This year's Nobel Prize in Physiology or Medicine was awarded to a pair of researchers who paved the way for the development of a COVID-19 vaccine using genetic material called messenger ribonucleic acid (mRNA). The laureates are Dr. Katalin Karikó (68), an advisor to the German biotech company BioNTech and a visiting professor at the University of Pennsylvania in the USA, and Dr. Drew Weissman (64), a professor at the same university. In a press conference on October 2, the Karolinska Institutet in Sweden highly praised the research achievements of the two scientists, stating, "13 billion doses of the vaccine were administered worldwide, and this saved the lives of millions of people, allowing for society to return to normal."

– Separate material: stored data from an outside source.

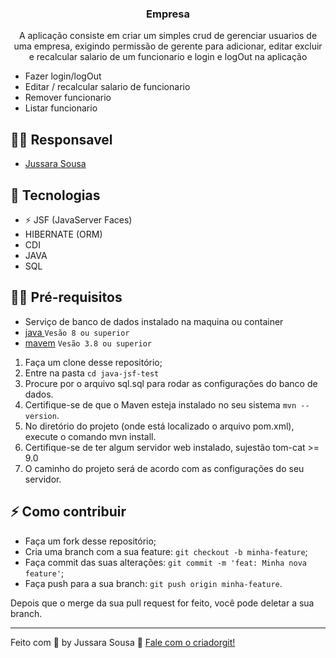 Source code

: 
<h3 align="center">
  Empresa
</h3>

<p align="center"> A aplicação  consiste em criar um simples crud de gerenciar usuarios de uma empresa, exigindo permissão de gerente para adicionar, editar excluir e recalcular salario de um funcionario e login e logOut na aplicação

- Fazer login/logOut
- Editar / recalcular salario de funcionario
- Remover funcionario
- Listar funcionario</p>



## 👩‍💻 Responsavel

- [Jussara Sousa](https://github.com/SSar4)

## 🚀 Tecnologias

- ⚡ JSF (JavaServer Faces)
- HIBERNATE (ORM)
- CDI
- JAVA
- SQL

## ✋🏻 Pré-requisitos
- Serviço de banco de dados instalado na maquina ou container
- [java ](https://www.java.com/pt-BR/) `Vesão 8 ou superior`
- [mavem](https://maven.apache.org/) `Vesão 3.8 ou superior`


1. Faça um clone desse repositório;
2. Entre na pasta `cd java-jsf-test`
3. Procure por o arquivo sql.sql para rodar as configurações do banco de dados.
4. Certifique-se de que o Maven esteja instalado no seu sistema `mvn --version`.
5. No diretório do projeto (onde está localizado o arquivo pom.xml), execute o     comando mvn install. 
6. Certifique-se de ter algum servidor web instalado, sujestão tom-cat >= 9.0 
7. O caminho do projeto será de acordo com as configurações do seu servidor.

## ⚡️ Como contribuir

- Faça um fork desse repositório;
- Cria uma branch com a sua feature: `git checkout -b minha-feature`;
- Faça commit das suas alterações: `git commit -m 'feat: Minha nova feature'`;
- Faça push para a sua branch: `git push origin minha-feature`.

Depois que o merge da sua pull request for feito, você pode deletar a sua branch.

---

Feito com 💖 by Jussara Sousa 👋 [Fale com o criadorgit!](https://github.com/SSar4/)

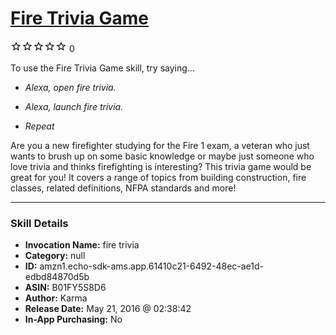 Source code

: # [Fire Trivia Game](http://alexa.amazon.com/#skills/amzn1.echo-sdk-ams.app.61410c21-6492-48ec-ae1d-edbd84870d5b)
![0 stars](../../images/ic_star_border_black_18dp_1x.png)![0 stars](../../images/ic_star_border_black_18dp_1x.png)![0 stars](../../images/ic_star_border_black_18dp_1x.png)![0 stars](../../images/ic_star_border_black_18dp_1x.png)![0 stars](../../images/ic_star_border_black_18dp_1x.png) 0

To use the Fire Trivia Game skill, try saying...

* *Alexa, open fire trivia.*

* *Alexa, launch fire trivia.*

* *Repeat*

Are you a new firefighter studying for the Fire 1 exam, a veteran who just wants to brush up on some basic knowledge or maybe just someone who love trivia and thinks firefighting is interesting? This trivia game would be great for you! It covers a range of topics from building construction, fire classes, related definitions, NFPA standards and more!

***

### Skill Details

* **Invocation Name:** fire trivia
* **Category:** null
* **ID:** amzn1.echo-sdk-ams.app.61410c21-6492-48ec-ae1d-edbd84870d5b
* **ASIN:** B01FY5S8D6
* **Author:** Karma
* **Release Date:** May 21, 2016 @ 02:38:42
* **In-App Purchasing:** No
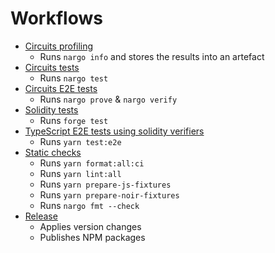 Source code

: # Workflows

- [Circuits profiling](./circuits_profile.yaml)
  - Runs `nargo info` and stores the results into an artefact
- [Circuits tests](./circuits_test.yaml)
  - Runs `nargo test`
- [Circuits E2E tests](./circuits_e2e.yaml)
  - Runs `nargo prove` & `nargo verify`
- [Solidity tests](./contract_test.yml)
  - Runs `forge test`
- [TypeScript E2E tests using solidity verifiers](./e2e_test.yaml)
  - Runs `yarn test:e2e`
- [Static checks](./static_checks.yaml)
  - Runs `yarn format:all:ci`
  - Runs `yarn lint:all`
  - Runs `yarn prepare-js-fixtures`
  - Runs `yarn prepare-noir-fixtures`
  - Runs `nargo fmt --check`
- [Release](./release.yaml)
  - Applies version changes
  - Publishes NPM packages
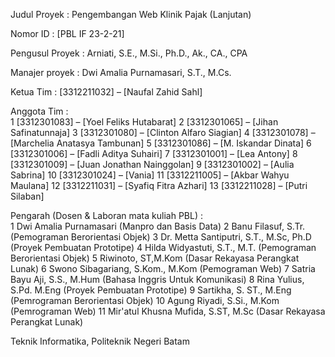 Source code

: Judul Proyek    :   Pengembangan Web Klinik Pajak (Lanjutan)

Nomor ID        :   [PBL IF 23-2-21]

Pengusul Proyek :   Arniati, S.E., M.Si., Ph.D., Ak., CA., CPA

Manajer proyek	:	Dwi Amalia Purnamasari, S.T., M.Cs.

Ketua Tim       :   [3312211032] – [Naufal Zahid Sahl]

Anggota Tim	:	
1	[3312301083] – [Yoel Feliks Hutabarat]
2	[3312301065] – [Jihan Safinatunnaja]
3	[3312301080] – [Clinton Alfaro Siagian]
4	[3312301078] – [Marchelia Anatasya Tambunan]
5	[3312301086] – [M. Iskandar Dinata]
6	[3312301006] – [Fadli Aditya Suhairi]
7	[3312301001] – [Lea Antony]
8	[3312301009] – [Juan Jonathan Nainggolan]
9	[3312301002] – [Aulia Sabrina]
10	[3312301024] – [Vania]
11  [3312211005] – [Akbar Wahyu Maulana]
12  [3312211031] – [Syafiq Fitra Azhari]
13  [3312211028] – [Putri Silaban]

Pengarah (Dosen & Laboran mata kuliah PBL)	:	
1	Dwi Amalia Purnamasari (Manpro dan Basis Data)
2	Banu Filasuf, S.Tr. (Pemograman Berorientasi Objek)
3	Dr. Metta Santiputri, S.T., M.Sc, Ph.D (Proyek Pembuatan Prototipe)
4	Hilda Widyastuti, S.T., M.T. (Pemograman Berorientasi Objek)
5	Riwinoto, ST,M.Kom (Dasar Rekayasa Perangkat Lunak)
6	Swono Sibagariang, S.Kom., M.Kom (Pemograman Web)
7	Satria Bayu Aji, S.S., M.Hum (Bahasa Inggris Untuk Komunikasi)
8	Rina Yulius, S.Pd. M.Eng (Proyek Pembuatan Prototipe)
9	Sartikha, S. ST., M.Eng (Pemrograman Berorientasi Objek)
10	Agung Riyadi, S.Si., M.Kom (Pemrograman Web)
11	Mir'atul Khusna Mufida, S.ST, M.Sc (Dasar Rekayasa Perangkat Lunak)

Teknik Informatika, Politeknik Negeri Batam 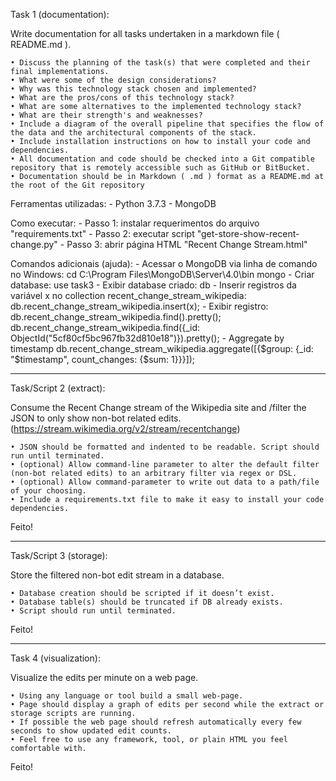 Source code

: 
Task 1 (documentation):

Write documentation for all tasks undertaken in a markdown file ( README.md ).

	• Discuss the planning of the task(s) that were completed and their final implementations.
	• What were some of the design considerations?
	• Why was this technology stack chosen and implemented?
	• What are the pros/cons of this technology stack?
	• What are some alternatives to the implemented technology stack?
	• What are their strength's and weaknesses?
	• Include a diagram of the overall pipeline that specifies the flow of the data and the architectural components of the stack.
	• Include installation instructions on how to install your code and dependencies.
	• All documentation and code should be checked into a Git compatible repository that is remotely accessible such as GitHub or BitBucket.
	• Documentation should be in Markdown ( .md ) format as a README.md at the root of the Git repository

Ferramentas utilizadas:
	- Python 3.7.3
	- MongoDB

Como executar:
    - Passo 1: instalar requerimentos do arquivo "requirements.txt"
    - Passo 2: executar script "get-store-show-recent-change.py"
    - Passo 3: abrir página HTML "Recent Change Stream.html"

Comandos adicionais (ajuda):
	- Acessar o MongoDB via linha de comando no Windows:
        cd C:\Program Files\MongoDB\Server\4.0\bin
        mongo
	- Criar database:
        use task3
	- Exibir database criado:
        db
	- Inserir registros da variável x no collection recent_change_stream_wikipedia:
        db.recent_change_stream_wikipedia.insert(x);
	- Exibir registro:
        db.recent_change_stream_wikipedia.find().pretty();
        db.recent_change_stream_wikipedia.find({_id: ObjectId("5cf80cf5bc967fb32d810e18")}).pretty();
	- Aggregate by timestamp
        db.recent_change_stream_wikipedia.aggregate([{$group: {_id: "$timestamp", count_changes: {$sum: 1}}}]);

---------------------------------------------------------------------------------------------------------

Task/Script 2 (extract):

Consume the Recent Change stream of the Wikipedia site and /filter the JSON to only show non-bot related edits. (https://stream.wikimedia.org/v2/stream/recentchange)

	• JSON should be formatted and indented to be readable. Script should run until	terminated.
	• (optional) Allow command-line parameter to alter the default filter (non-bot related edits) to an arbitrary filter via regex or DSL.
	• (optional) Allow command-parameter to write out data to a path/file of your choosing.
	• Include a requirements.txt file to make it easy to install your code dependencies.
	
Feito!

---------------------------------------------------------------------------------------------------------

Task/Script 3 (storage):

Store the filtered non-bot edit stream in a database.

	• Database creation should be scripted if it doesn’t exist.
	• Database table(s) should be truncated if DB already exists.
	• Script should run until terminated.
	
Feito!

---------------------------------------------------------------------------------------------------------

Task 4 (visualization):

Visualize the edits per minute on a web page.

	• Using any language or tool build a small web-page.
	• Page should display a graph of edits per second while the extract or storage scripts are running.
	• If possible the web page should refresh automatically every few seconds to show updated edit counts.
	• Feel free to use any framework, tool, or plain HTML you feel comfortable with.

Feito! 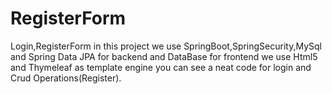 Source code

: # RegisterForm
Login,RegisterForm
in this project we use SpringBoot,SpringSecurity,MySql and Spring Data JPA for backend and DataBase
for frontend we use Html5 and Thymeleaf as template engine
you can see a neat code for login and Crud Operations(Register).
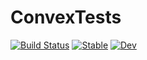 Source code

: # ConvexTests

[![Build Status](https://github.com/ericphanson/ConvexTests.jl/workflows/CI/badge.svg)](https://github.com/ericphanson/ConvexTests.jl/actions)
[![Stable](https://img.shields.io/badge/docs-stable-blue.svg)](https://ericphanson.github.io/ConvexTests/stable)
[![Dev](https://img.shields.io/badge/docs-dev-blue.svg)](https://ericphanson.github.io/ConvexTests/dev)
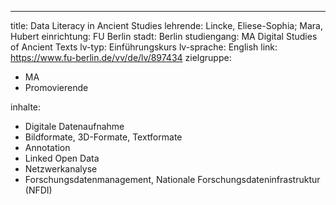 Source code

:---
title: Data Literacy in Ancient Studies
lehrende: Lincke, Eliese-Sophia; Mara, Hubert
einrichtung: FU Berlin
stadt: Berlin
studiengang: MA Digital Studies of Ancient Texts
lv-typ: Einführungskurs
lv-sprache: English
link: https://www.fu-berlin.de/vv/de/lv/897434
zielgruppe:
  - MA
  - Promovierende

inhalte:
  - Digitale Datenaufnahme
  - Bildformate, 3D-Formate, Textformate
  - Annotation
  - Linked Open Data
  - Netzwerkanalyse
  - Forschungsdatenmanagement, Nationale Forschungsdateninfrastruktur (NFDI)

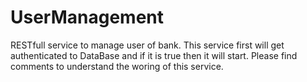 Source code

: # UserManagement
RESTfull service to manage user of bank.
This service first will get authenticated to DataBase and if it is true then it will start.
Please find comments to understand the woring of this service.
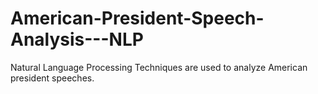 # American-President-Speech-Analysis---NLP
Natural Language Processing Techniques are used to analyze American president speeches.
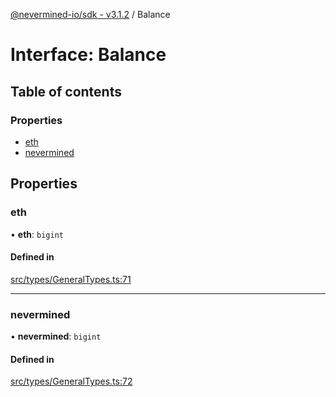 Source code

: [@nevermined-io/sdk - v3.1.2](../code-reference.md) / Balance

# Interface: Balance

## Table of contents

### Properties

- [eth](Balance.md#eth)
- [nevermined](Balance.md#nevermined)

## Properties

### eth

• **eth**: `bigint`

#### Defined in

[src/types/GeneralTypes.ts:71](https://github.com/nevermined-io/sdk-js/blob/13ea3fecbb7390165ec2f4641a0fe92a7537a21d/src/types/GeneralTypes.ts#L71)

---

### nevermined

• **nevermined**: `bigint`

#### Defined in

[src/types/GeneralTypes.ts:72](https://github.com/nevermined-io/sdk-js/blob/13ea3fecbb7390165ec2f4641a0fe92a7537a21d/src/types/GeneralTypes.ts#L72)
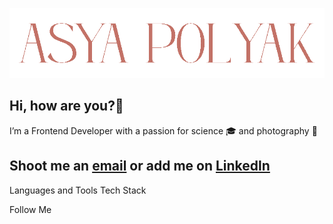 ![Header](https://github.com/AsyaPolyak/AsyaPolyak/blob/main/assets/header.png)

## Hi, how are you?👋
I’m a Frontend Developer with a passion for science 🎓 and photography 📸 
## Shoot me an <a href="mailto: nastia19562511@gmail.com">email</a> or add me on <a href="https://www.linkedin.com/in/anastasia-polyak-111416247/"> Linkedln </a>

Languages and Tools
Tech Stack


Follow Me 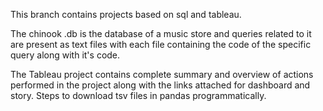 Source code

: This branch contains projects based on sql and tableau.

The chinook .db is the database of a music store and queries related to it are present as text files with each file containing the code of the specific query along with it's code.
 
The Tableau project contains complete summary and overview of actions performed in the project along with the links attached for dashboard and story.
Steps to download tsv files in pandas programmatically.
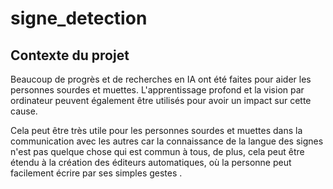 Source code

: # signe_detection

## Contexte du projet
Beaucoup de progrès et de recherches en IA ont été faites pour aider les personnes sourdes et muettes. L'apprentissage profond et la vision par ordinateur peuvent également être utilisés pour avoir un impact sur cette cause.

Cela peut être très utile pour les personnes sourdes et muettes dans la communication avec les autres car la connaissance de la langue des signes n'est pas quelque chose qui est commun à tous, de plus, cela peut être étendu à la création des éditeurs automatiques, où la personne peut facilement écrire par ses simples gestes .
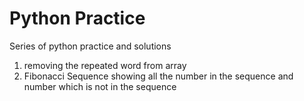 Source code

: # Python Practice
Series of python practice and solutions

1. removing the repeated word from array
2. Fibonacci Sequence showing all the number in the sequence and number which is not in the sequence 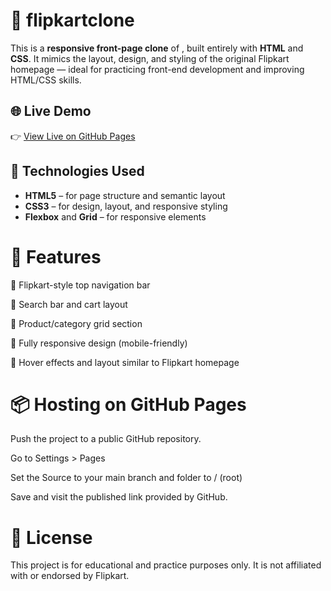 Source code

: # 🛒 flipkartclone

This is a **responsive front-page clone** of , built entirely with **HTML** and **CSS**. It mimics the layout, design,
and styling of the original Flipkart homepage — ideal for practicing front-end development and improving HTML/CSS skills.


## 🌐 Live Demo

👉 [View Live on GitHub Pages](https://diksha201.github.io/flipkartclone/) 


## 🧰 Technologies Used

- **HTML5** – for page structure and semantic layout
- **CSS3** – for design, layout, and responsive styling
- **Flexbox** and **Grid** – for responsive elements


# 🎯 Features

🔹 Flipkart-style top navigation bar

🔹 Search bar and cart layout

🔹 Product/category grid section

🔹 Fully responsive design (mobile-friendly)

🔹 Hover effects and layout similar to Flipkart homepage


# 📦 Hosting on GitHub Pages

Push the project to a public GitHub repository.

Go to Settings > Pages

Set the Source to your main branch and folder to / (root)

Save and visit the published link provided by GitHub.

# 📄 License
This project is for educational and practice purposes only. It is not affiliated with or endorsed by Flipkart.
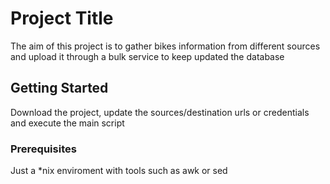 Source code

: # Project Title

The aim of this project is to gather bikes information from different sources and upload it through a bulk service to keep updated the database

## Getting Started

Download the project, update the sources/destination urls or credentials and execute the main script

### Prerequisites

Just a *nix enviroment with tools such as awk or sed

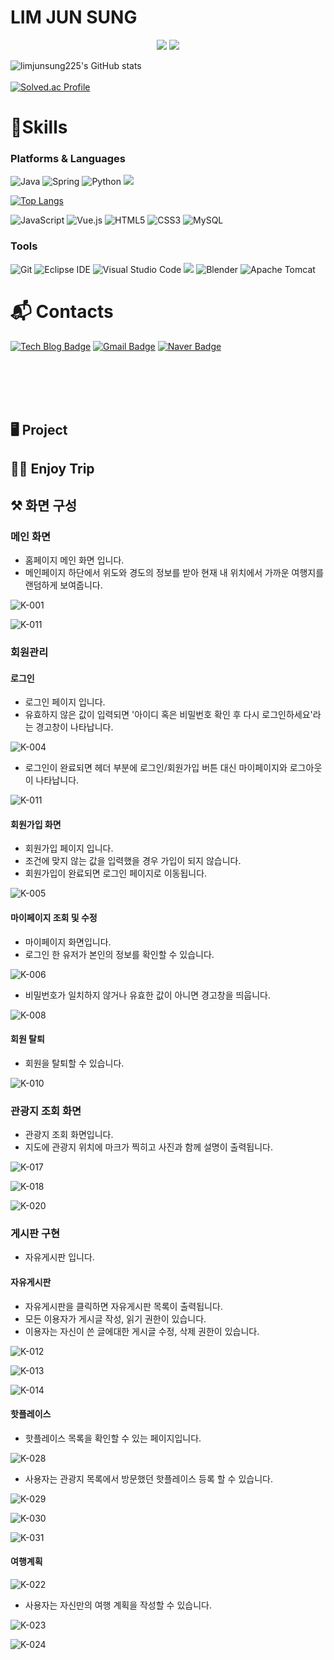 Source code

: # LIM JUN SUNG 

<p align="center">
<a href="https://hits.seeyoufarm.com"><img src="https://hits.seeyoufarm.com/api/count/incr/badge.svg?url=https://github.com/limjunsung225&count_bg=%23000000&title_bg=%23000000&icon=github.svg&icon_color=%23FFFFFF&title=GitHub&edge_flat=false"/></a>
<a href="https://hits.seeyoufarm.com"><img src="https://hits.seeyoufarm.com/api/count/incr/badge.svg?url=https://velog.io/@jsbryan&count_bg=%2320C997&title_bg=%2320C997&icon=blogger.svg&icon_color=%23FFFFFF&title=Velog&edge_flat=false"/></a>
</p>


![limjunsung225's GitHub stats](https://github-readme-stats.vercel.app/api?username=limjunsung225&show_icons=true&theme=radical)
<br><br>
[![Solved.ac Profile](http://mazassumnida.wtf/api/v2/generate_badge?boj=jsbryan)](https://solved.ac/jsbryan/)
# 💪Skills
### Platforms & Languages
![Java](https://img.shields.io/badge/Java-007396.svg?&style=for-the-badge&logo=Java&logoColor=white)
![Spring](https://img.shields.io/badge/spring-%236DB33F.svg?style=for-the-badge&logo=spring&logoColor=white)
![Python](https://img.shields.io/badge/Python-3776AB.svg?&style=for-the-badge&logo=Python&logoColor=white)
<img src="https://img.shields.io/badge/c%23-%23239120.svg?style=for-the-badge&logo=c-sharp&logoColor=white"/>
<br>

[![Top Langs](https://github-readme-stats.vercel.app/api/top-langs/?username=limjunsung225)](https://github.com/limjunsung225/limjunsung225)
</p>

![JavaScript](https://img.shields.io/badge/JavaScript-F7DF1E.svg?&style=for-the-badge&logo=JavaScript&logoColor=white)
![Vue.js](https://img.shields.io/badge/vuejs-%2335495e.svg?style=for-the-badge&logo=vuedotjs&logoColor=%234FC08D)
![HTML5](https://img.shields.io/badge/HTML5-E34F26.svg?&style=for-the-badge&logo=HTML5&logoColor=white)
![CSS3](https://img.shields.io/badge/CSS3-1572B6.svg?&style=for-the-badge&logo=CSS3&logoColor=white)
![MySQL](https://img.shields.io/badge/MySQL-4479A1.svg?&style=for-the-badge&logo=MySQL&logoColor=white)

### Tools
![Git](https://img.shields.io/badge/Git-F05032.svg?&style=for-the-badge&logo=Git&logoColor=white)
![Eclipse IDE](https://img.shields.io/badge/Eclipse%20IDE-2C2255.svg?&style=for-the-badge&logo=Eclipse%20IDE&logoColor=white)
![Visual Studio Code](https://img.shields.io/badge/Visual%20Studio%20Code-007ACC.svg?&style=for-the-badge&logo=Visual%20Studio%20Code&logoColor=white)
<img src="https://img.shields.io/badge/unity-%23000000.svg?style=for-the-badge&logo=unity&logoColor=white"/>
![Blender](https://img.shields.io/badge/blender-%23F5792A.svg?style=for-the-badge&logo=blender&logoColor=white)
![Apache Tomcat](https://img.shields.io/badge/apache%20tomcat-%23F8DC75.svg?style=for-the-badge&logo=apache-tomcat&logoColor=black)

 
# :mailbox_with_mail: Contacts
[![Tech Blog Badge](http://img.shields.io/badge/-Tech%20blog-black?style=flat-square&logo=github&link=https://velog.io/@jsbryan)](https://velog.io/@jsbryan)
[![Gmail Badge](https://img.shields.io/badge/Gmail-d14836?style=flat-square&logo=Gmail&logoColor=white&link=mailto:limjs4476@gmail.com)](mailto:limjs4476@gmail.com)
[![Naver Badge](https://img.shields.io/badge/Naver-03C75A?style=flat-square&logo=Naver&logoColor=white&link=mailto:jsbryan@naver.com)](mailto:jsbryan@naver.com)

<br><br><br><br>

## 🖥️ Project

## 👩‍💻 Enjoy Trip

## ⚒️ 화면 구성

### 메인 화면
- 홈페이지 메인 화면 입니다. 
- 메인페이지 하단에서 위도와 경도의 정보를 받아 현재 내 위치에서 가까운 여행지를 랜덤하게 보여줍니다.
  
![K-001](https://github.com/limjunsung225/limjunsung225/assets/55376155/520ba124-73f0-4c1d-a4c2-a606741553c6)<br>

![K-011](https://github.com/limjunsung225/limjunsung225/assets/55376155/1097eae4-71f8-4be5-8c20-5b388e03244e)


### 회원관리
#### 로그인
- 로그인 페이지 입니다.
- 유효하지 않은 값이 입력되면 '아이디 혹은 비밀번호 확인 후 다시 로그인하세요'라는 경고창이 나타납니다.
  
![K-004](https://github.com/limjunsung225/limjunsung225/assets/55376155/1cdb0274-c9d7-4e1d-acc2-148562385136)

- 로그인이 완료되면 헤더 부분에 로그인/회원가입 버튼 대신 마이페이지와 로그아웃이 나타납니다.
  
![K-011](https://github.com/limjunsung225/limjunsung225/assets/55376155/f1e02023-a986-4922-ad2f-ae0ee9fcb224)

#### 회원가입 화면
- 회원가입 페이지 입니다.
- 조건에 맞지 않는 값을 입력했을 경우 가입이 되지 않습니다.
- 회원가입이 완료되면 로그인 페이지로 이동됩니다.
  
![K-005](https://github.com/limjunsung225/limjunsung225/assets/55376155/0de3c05e-e24c-4b1d-8857-a4e9a3c8b7a3)


#### 마이페이지 조회 및 수정
- 마이페이지 화면입니다.
- 로그인 한 유저가 본인의 정보를 확인할 수 있습니다.
  
![K-006](https://github.com/limjunsung225/limjunsung225/assets/55376155/7cafd82d-f9cb-4fdb-9ff4-70d6428762b9)
- 비밀번호가 일치하지 않거나 유효한 값이 아니면 경고창을 띄웁니다.
  
![K-008](https://github.com/limjunsung225/limjunsung225/assets/55376155/8960e622-6ba8-42c0-aa7a-d25141630f60)

#### 회원 탈퇴
- 회원을 탈퇴할 수 있습니다.
  
![K-010](https://github.com/limjunsung225/limjunsung225/assets/55376155/4f85ded2-bed3-401a-bf6e-46e75102737f)

### 관광지 조회 화면
- 관광지 조회 화면입니다.
- 지도에 관광지 위치에 마크가 찍히고 사진과 함께 설명이 출력됩니다.
  
![K-017](https://github.com/limjunsung225/limjunsung225/assets/55376155/cfed1265-c003-40c2-94c0-bb5d90cb4049)

![K-018](https://github.com/limjunsung225/limjunsung225/assets/55376155/2da0be95-690b-4fee-9617-03c0e40e45dc)

![K-020](https://github.com/limjunsung225/limjunsung225/assets/55376155/8150431b-393d-4392-a1c6-ab3ad2cd0f94)

### 게시판 구현
- 자유게시판 입니다.
#### 자유게시판
- 자유게시판을 클릭하면 자유게시판 목록이 출력됩니다.
- 모든 이용자가 게시글 작성, 읽기 권한이 있습니다.
- 이용자는 자신이 쓴 글에대한 게시글 수정, 삭제 권한이 있습니다.
  
![K-012](https://github.com/limjunsung225/limjunsung225/assets/55376155/70beaf66-8f34-4a63-9ad1-c89155edd703)

![K-013](https://github.com/limjunsung225/limjunsung225/assets/55376155/3be88181-3d68-4a8d-ad62-bdd5f8d89ed1)

![K-014](https://github.com/limjunsung225/limjunsung225/assets/55376155/7af72292-ee3f-41c6-8dc7-ef44abda35e7)



#### 핫플레이스
- 핫플레이스 목록을 확인할 수 있는 페이지입니다.
  
![K-028](https://github.com/limjunsung225/limjunsung225/assets/55376155/8233da49-e612-4df4-81ab-a1f73b921178)

- 사용자는 관광지 목록에서 방문했던 핫플레이스 등록 할 수 있습니다.
  
![K-029](https://github.com/limjunsung225/limjunsung225/assets/55376155/dcb1b745-ace5-4885-a02b-3af627486a33)

![K-030](https://github.com/limjunsung225/limjunsung225/assets/55376155/0bc26c84-d478-4bc3-9664-d7b0bfcce3a4)

![K-031](https://github.com/limjunsung225/limjunsung225/assets/55376155/d8d4132d-0e18-4461-b0f1-9fbae490ee51)

#### 여행계획
![K-022](https://github.com/limjunsung225/limjunsung225/assets/55376155/62ecef57-1d09-4771-a863-0425534f811e)

- 사용자는 자신만의 여행 계획을 작성할 수 있습니다.
  
![K-023](https://github.com/limjunsung225/limjunsung225/assets/55376155/6e49812d-e83d-46c4-81c0-af2f88d8c357)

![K-024](https://github.com/limjunsung225/limjunsung225/assets/55376155/3a1bee0c-4c53-4396-8e1e-d983e2389113)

Dr. Karikó (left from the center) and Dr. Weissman (right from the center) pose for a commemorative photo with faculty and students at the award ceremony event held at the University of Pennsylvania.
Provided by the University of Pennsylvania

Dr. Karikó and her colleagues developed a technology that allows mRNA to enter the body without triggering an inflammatory response. They achieved this by replacing certain substances that make up mRNA. Based on this technology, BioNTech collaborated with the US pharmaceutical giant Pfizer to develop a COVID-19 vaccine, and US-based Moderna also developed a vaccine with a similar mechanism. At the end of 2020, less than a year from the start of development, the vaccine was put into practical use and has been widely used in various countries worldwide.

Dr. Karikó was born in Hungary during the Cold War and learned molecular biology while living a modest life. After struggling to immigrate to the USA, she met Dr. Weissman, and they continued their research together. Karikó was asleep early in the morning when she received the call from the Nobel Foundation. She later attended a press conference at the University of Pennsylvania and encouraged female students to follow in her footsteps.

A scene from the press conference at the Karolinska Institutet announcing the laureates of the Nobel Prize in Physiology or Medicine 2023.
From a video showing the Nobel Foundation press conference provided by the Nobel Foundation

The two researcher's technology allows for practical use of the vaccine in less than a year

The novel coronavirus was first discovered in Wuhan, China, in December 2019. In Japan, the first infected person was confirmed in mid-January 2020, after the new year. The disease quickly spread to various European countries, the USA, and Asia. Meanwhile, the viral genome sequence was disclosed to the public shortly after the first confirmation of infection. Less than a year afterward, BioNTech and Pfizer developed mRNA vaccines. In December of the same year, vaccination with the Pfizer−BioNTech vaccine started in the UK, and the vaccine was quickly disseminated worldwide. Vaccination with the Moderna vaccine followed.

Vaccines that protect against viral infections have used viral proteins and other substances that are harmless to the human body to date. However, the drawback is that it takes time for such vaccine development and production (i.e., before practical application). The process typically requires 10 years. The accumulation of basic research on mRNA technology by Karikó and her team is behind the rapid practical application of the COVID-19 vaccine.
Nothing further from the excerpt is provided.